▸ **Dataset content**:

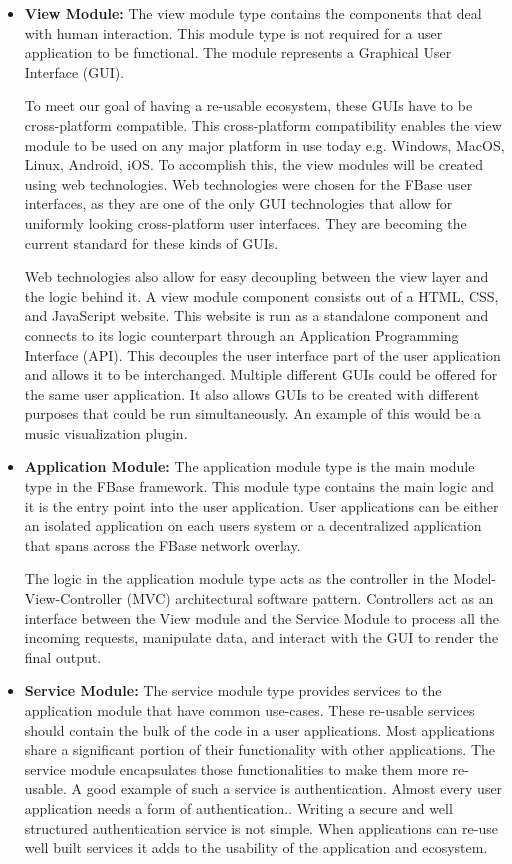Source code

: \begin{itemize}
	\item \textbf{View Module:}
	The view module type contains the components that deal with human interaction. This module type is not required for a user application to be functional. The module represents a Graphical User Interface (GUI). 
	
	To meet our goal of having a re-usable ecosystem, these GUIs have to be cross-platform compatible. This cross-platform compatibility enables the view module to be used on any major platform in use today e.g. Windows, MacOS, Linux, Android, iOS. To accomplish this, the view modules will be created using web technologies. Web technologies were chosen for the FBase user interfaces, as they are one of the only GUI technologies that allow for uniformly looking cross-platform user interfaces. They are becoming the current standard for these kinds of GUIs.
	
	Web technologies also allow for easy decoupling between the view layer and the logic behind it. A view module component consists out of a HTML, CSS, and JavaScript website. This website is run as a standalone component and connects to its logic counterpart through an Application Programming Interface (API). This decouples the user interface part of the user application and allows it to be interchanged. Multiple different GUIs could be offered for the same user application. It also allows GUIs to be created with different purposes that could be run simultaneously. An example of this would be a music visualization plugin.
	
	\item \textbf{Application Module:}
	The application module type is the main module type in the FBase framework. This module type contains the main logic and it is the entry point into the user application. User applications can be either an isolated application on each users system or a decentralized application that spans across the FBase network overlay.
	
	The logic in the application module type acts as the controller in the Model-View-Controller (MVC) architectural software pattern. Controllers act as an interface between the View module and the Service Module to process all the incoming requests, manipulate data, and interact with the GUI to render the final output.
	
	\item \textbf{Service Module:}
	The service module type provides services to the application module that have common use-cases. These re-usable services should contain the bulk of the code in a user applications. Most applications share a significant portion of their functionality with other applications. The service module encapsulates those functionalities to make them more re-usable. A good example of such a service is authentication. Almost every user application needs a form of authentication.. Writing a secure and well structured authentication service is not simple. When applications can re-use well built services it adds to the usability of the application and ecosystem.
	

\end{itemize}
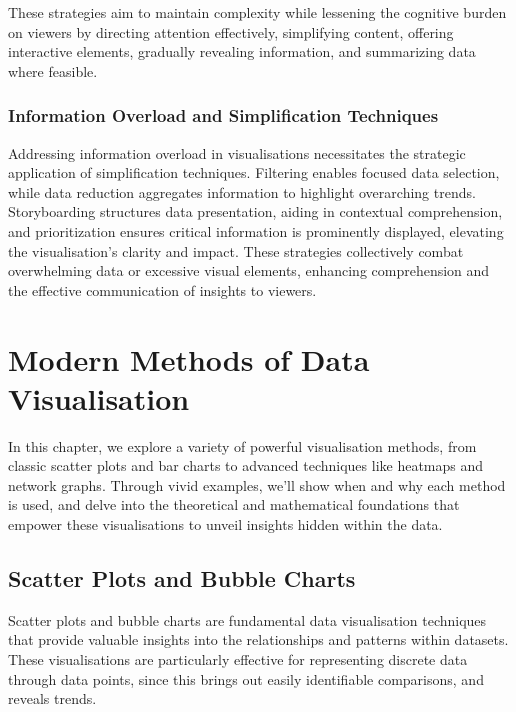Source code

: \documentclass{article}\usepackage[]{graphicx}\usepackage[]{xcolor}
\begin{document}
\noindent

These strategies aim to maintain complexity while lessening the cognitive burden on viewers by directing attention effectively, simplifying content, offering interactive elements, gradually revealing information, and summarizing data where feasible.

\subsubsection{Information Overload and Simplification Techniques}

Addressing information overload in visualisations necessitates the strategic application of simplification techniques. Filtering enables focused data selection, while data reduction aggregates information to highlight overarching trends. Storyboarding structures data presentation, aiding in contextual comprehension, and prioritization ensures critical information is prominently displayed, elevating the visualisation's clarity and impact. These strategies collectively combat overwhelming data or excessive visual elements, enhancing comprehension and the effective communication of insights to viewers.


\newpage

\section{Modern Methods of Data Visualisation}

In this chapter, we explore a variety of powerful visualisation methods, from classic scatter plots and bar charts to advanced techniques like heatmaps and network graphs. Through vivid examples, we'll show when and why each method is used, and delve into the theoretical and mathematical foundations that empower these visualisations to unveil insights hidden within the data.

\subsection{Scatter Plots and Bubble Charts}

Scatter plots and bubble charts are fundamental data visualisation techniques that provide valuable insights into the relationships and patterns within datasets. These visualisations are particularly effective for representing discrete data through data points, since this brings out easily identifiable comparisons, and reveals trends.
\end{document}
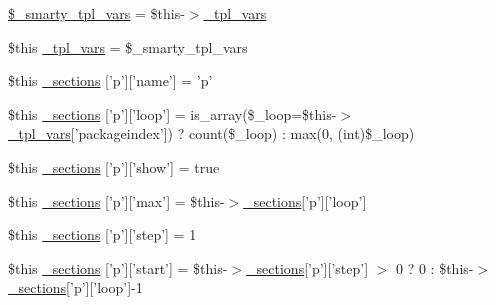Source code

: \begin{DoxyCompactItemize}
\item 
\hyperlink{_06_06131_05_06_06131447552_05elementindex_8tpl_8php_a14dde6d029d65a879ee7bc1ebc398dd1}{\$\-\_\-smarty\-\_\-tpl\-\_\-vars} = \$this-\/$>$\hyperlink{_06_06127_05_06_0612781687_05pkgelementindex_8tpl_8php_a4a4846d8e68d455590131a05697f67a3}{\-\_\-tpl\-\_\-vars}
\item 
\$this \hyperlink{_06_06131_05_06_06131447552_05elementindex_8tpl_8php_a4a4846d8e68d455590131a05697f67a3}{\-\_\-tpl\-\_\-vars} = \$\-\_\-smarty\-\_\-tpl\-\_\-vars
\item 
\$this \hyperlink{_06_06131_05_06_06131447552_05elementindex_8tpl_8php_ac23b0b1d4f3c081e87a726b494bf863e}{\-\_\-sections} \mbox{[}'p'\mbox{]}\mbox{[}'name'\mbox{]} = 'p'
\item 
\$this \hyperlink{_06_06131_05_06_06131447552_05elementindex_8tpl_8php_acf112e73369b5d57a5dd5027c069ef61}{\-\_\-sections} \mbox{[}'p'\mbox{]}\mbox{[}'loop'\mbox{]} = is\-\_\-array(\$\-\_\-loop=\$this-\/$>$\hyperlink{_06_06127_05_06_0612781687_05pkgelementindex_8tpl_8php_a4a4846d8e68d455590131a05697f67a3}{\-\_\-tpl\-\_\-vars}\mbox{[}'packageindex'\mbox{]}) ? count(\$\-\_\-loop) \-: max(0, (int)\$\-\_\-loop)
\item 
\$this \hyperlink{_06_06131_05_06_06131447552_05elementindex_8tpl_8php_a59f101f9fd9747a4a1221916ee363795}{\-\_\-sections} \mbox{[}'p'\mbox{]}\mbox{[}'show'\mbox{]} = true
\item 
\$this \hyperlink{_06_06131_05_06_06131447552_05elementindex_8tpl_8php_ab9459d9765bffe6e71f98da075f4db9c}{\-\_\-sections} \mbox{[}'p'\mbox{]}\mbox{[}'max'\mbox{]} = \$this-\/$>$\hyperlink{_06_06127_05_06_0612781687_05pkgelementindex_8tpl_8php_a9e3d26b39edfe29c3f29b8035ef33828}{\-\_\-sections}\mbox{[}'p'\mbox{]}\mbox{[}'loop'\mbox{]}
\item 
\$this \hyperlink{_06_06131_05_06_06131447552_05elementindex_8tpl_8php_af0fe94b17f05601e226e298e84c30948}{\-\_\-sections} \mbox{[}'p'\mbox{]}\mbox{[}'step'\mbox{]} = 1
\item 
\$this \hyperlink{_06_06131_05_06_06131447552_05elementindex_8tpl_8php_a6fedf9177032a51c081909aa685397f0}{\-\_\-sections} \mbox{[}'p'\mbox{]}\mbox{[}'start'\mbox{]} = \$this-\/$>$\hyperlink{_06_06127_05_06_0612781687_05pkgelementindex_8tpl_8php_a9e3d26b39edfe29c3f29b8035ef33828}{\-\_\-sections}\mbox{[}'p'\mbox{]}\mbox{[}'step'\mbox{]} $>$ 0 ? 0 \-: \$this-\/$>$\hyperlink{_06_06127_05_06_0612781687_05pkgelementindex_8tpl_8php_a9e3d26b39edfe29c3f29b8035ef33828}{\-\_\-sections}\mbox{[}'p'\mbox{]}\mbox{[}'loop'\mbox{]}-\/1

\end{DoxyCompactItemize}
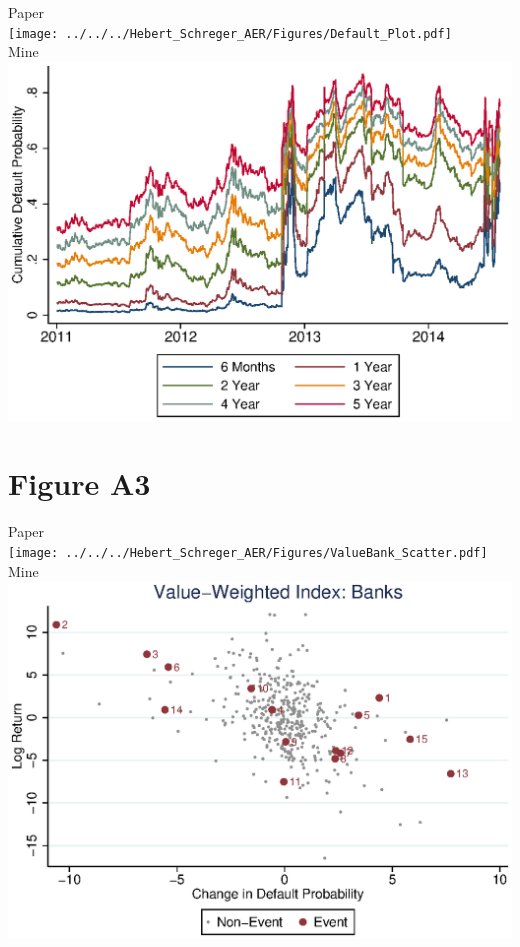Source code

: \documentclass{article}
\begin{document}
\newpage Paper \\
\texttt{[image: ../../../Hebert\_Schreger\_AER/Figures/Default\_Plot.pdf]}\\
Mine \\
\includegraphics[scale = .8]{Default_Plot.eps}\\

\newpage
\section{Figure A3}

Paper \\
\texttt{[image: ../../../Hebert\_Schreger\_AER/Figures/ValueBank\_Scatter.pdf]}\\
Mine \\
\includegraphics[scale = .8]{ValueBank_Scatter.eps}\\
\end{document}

▸ **Instructions for the task**:
Apart from the pictures, write every entry out again exactly.

▸ **Task output**:
Source code

: \begin{itemize}
	\item \textbf{View Module:}
	The view module type contains the components that deal with human interaction. This module type is not required for a user application to be functional. The module represents a Graphical User Interface (GUI). 
	
	To meet our goal of having a re-usable ecosystem, these GUIs have to be cross-platform compatible. This cross-platform compatibility enables the view module to be used on any major platform in use today e.g. Windows, MacOS, Linux, Android, iOS. To accomplish this, the view modules will be created using web technologies. Web technologies were chosen for the FBase user interfaces, as they are one of the only GUI technologies that allow for uniformly looking cross-platform user interfaces. They are becoming the current standard for these kinds of GUIs.
	
	Web technologies also allow for easy decoupling between the view layer and the logic behind it. A view module component consists out of a HTML, CSS, and JavaScript website. This website is run as a standalone component and connects to its logic counterpart through an Application Programming Interface (API). This decouples the user interface part of the user application and allows it to be interchanged. Multiple different GUIs could be offered for the same user application. It also allows GUIs to be created with different purposes that could be run simultaneously. An example of this would be a music visualization plugin.
	
	\item \textbf{Application Module:}
	The application module type is the main module type in the FBase framework. This module type contains the main logic and it is the entry point into the user application. User applications can be either an isolated application on each users system or a decentralized application that spans across the FBase network overlay.
	
	The logic in the application module type acts as the controller in the Model-View-Controller (MVC) architectural software pattern. Controllers act as an interface between the View module and the Service Module to process all the incoming requests, manipulate data, and interact with the GUI to render the final output.
	
	\item \textbf{Service Module:}
	The service module type provides services to the application module that have common use-cases. These re-usable services should contain the bulk of the code in a user applications. Most applications share a significant portion of their functionality with other applications. The service module encapsulates those functionalities to make them more re-usable. A good example of such a service is authentication. Almost every user application needs a form of authentication.. Writing a secure and well structured authentication service is not simple. When applications can re-use well built services it adds to the usability of the application and ecosystem.
	

\end{itemize}
Source code

: \documentclass{article}\usepackage[]{graphicx}\usepackage[]{xcolor}
\begin{document}
\noindent

These strategies aim to maintain complexity while lessening the cognitive burden on viewers by directing attention effectively, simplifying content, offering interactive elements, gradually revealing information, and summarizing data where feasible.

\subsubsection{Information Overload and Simplification Techniques}

Addressing information overload in visualisations necessitates the strategic application of simplification techniques. Filtering enables focused data selection, while data reduction aggregates information to highlight overarching trends. Storyboarding structures data presentation, aiding in contextual comprehension, and prioritization ensures critical information is prominently displayed, elevating the visualisation's clarity and impact. These strategies collectively combat overwhelming data or excessive visual elements, enhancing comprehension and the effective communication of insights to viewers.


\newpage

\section{Modern Methods of Data Visualisation}

In this chapter, we explore a variety of powerful visualisation methods, from classic scatter plots and bar charts to advanced techniques like heatmaps and network graphs. Through vivid examples, we'll show when and why each method is used, and delve into the theoretical and mathematical foundations that empower these visualisations to unveil insights hidden within the data.

\subsection{Scatter Plots and Bubble Charts}

Scatter plots and bubble charts are fundamental data visualisation techniques that provide valuable insights into the relationships and patterns within datasets. These visualisations are particularly effective for representing discrete data through data points, since this brings out easily identifiable comparisons, and reveals trends.
\end{document}
Source code

: \begin{DoxyCompactItemize}
\item 
\hyperlink{_06_06131_05_06_06131447552_05elementindex_8tpl_8php_a14dde6d029d65a879ee7bc1ebc398dd1}{\$\-\_\-smarty\-\_\-tpl\-\_\-vars} = \$this-\/$>$\hyperlink{_06_06127_05_06_0612781687_05pkgelementindex_8tpl_8php_a4a4846d8e68d455590131a05697f67a3}{\-\_\-tpl\-\_\-vars}
\item 
\$this \hyperlink{_06_06131_05_06_06131447552_05elementindex_8tpl_8php_a4a4846d8e68d455590131a05697f67a3}{\-\_\-tpl\-\_\-vars} = \$\-\_\-smarty\-\_\-tpl\-\_\-vars
\item 
\$this \hyperlink{_06_06131_05_06_06131447552_05elementindex_8tpl_8php_ac23b0b1d4f3c081e87a726b494bf863e}{\-\_\-sections} \mbox{[}'p'\mbox{]}\mbox{[}'name'\mbox{]} = 'p'
\item 
\$this \hyperlink{_06_06131_05_06_06131447552_05elementindex_8tpl_8php_acf112e73369b5d57a5dd5027c069ef61}{\-\_\-sections} \mbox{[}'p'\mbox{]}\mbox{[}'loop'\mbox{]} = is\-\_\-array(\$\-\_\-loop=\$this-\/$>$\hyperlink{_06_06127_05_06_0612781687_05pkgelementindex_8tpl_8php_a4a4846d8e68d455590131a05697f67a3}{\-\_\-tpl\-\_\-vars}\mbox{[}'packageindex'\mbox{]}) ? count(\$\-\_\-loop) \-: max(0, (int)\$\-\_\-loop)
\item 
\$this \hyperlink{_06_06131_05_06_06131447552_05elementindex_8tpl_8php_a59f101f9fd9747a4a1221916ee363795}{\-\_\-sections} \mbox{[}'p'\mbox{]}\mbox{[}'show'\mbox{]} = true
\item 
\$this \hyperlink{_06_06131_05_06_06131447552_05elementindex_8tpl_8php_ab9459d9765bffe6e71f98da075f4db9c}{\-\_\-sections} \mbox{[}'p'\mbox{]}\mbox{[}'max'\mbox{]} = \$this-\/$>$\hyperlink{_06_06127_05_06_0612781687_05pkgelementindex_8tpl_8php_a9e3d26b39edfe29c3f29b8035ef33828}{\-\_\-sections}\mbox{[}'p'\mbox{]}\mbox{[}'loop'\mbox{]}
\item 
\$this \hyperlink{_06_06131_05_06_06131447552_05elementindex_8tpl_8php_af0fe94b17f05601e226e298e84c30948}{\-\_\-sections} \mbox{[}'p'\mbox{]}\mbox{[}'step'\mbox{]} = 1
\item 
\$this \hyperlink{_06_06131_05_06_06131447552_05elementindex_8tpl_8php_a6fedf9177032a51c081909aa685397f0}{\-\_\-sections} \mbox{[}'p'\mbox{]}\mbox{[}'start'\mbox{]} = \$this-\/$>$\hyperlink{_06_06127_05_06_0612781687_05pkgelementindex_8tpl_8php_a9e3d26b39edfe29c3f29b8035ef33828}{\-\_\-sections}\mbox{[}'p'\mbox{]}\mbox{[}'step'\mbox{]} $>$ 0 ? 0 \-: \$this-\/$>$\hyperlink{_06_06127_05_06_0612781687_05pkgelementindex_8tpl_8php_a9e3d26b39edfe29c3f29b8035ef33828}{\-\_\-sections}\mbox{[}'p'\mbox{]}\mbox{[}'loop'\mbox{]}-\/1

\end{DoxyCompactItemize}
Source code

: \documentclass{article}
\begin{document}
\newpage Paper \\
\texttt{[image: ../../../Hebert\_Schreger\_AER/Figures/Default\_Plot.pdf]}\\
Mine \\
\includegraphics[scale = .8]{Default_Plot.eps}\\

\newpage
\section{Figure A3}

Paper \\
\texttt{[image: ../../../Hebert\_Schreger\_AER/Figures/ValueBank\_Scatter.pdf]}\\
Mine \\
\includegraphics[scale = .8]{ValueBank_Scatter.eps}\\
\end{document}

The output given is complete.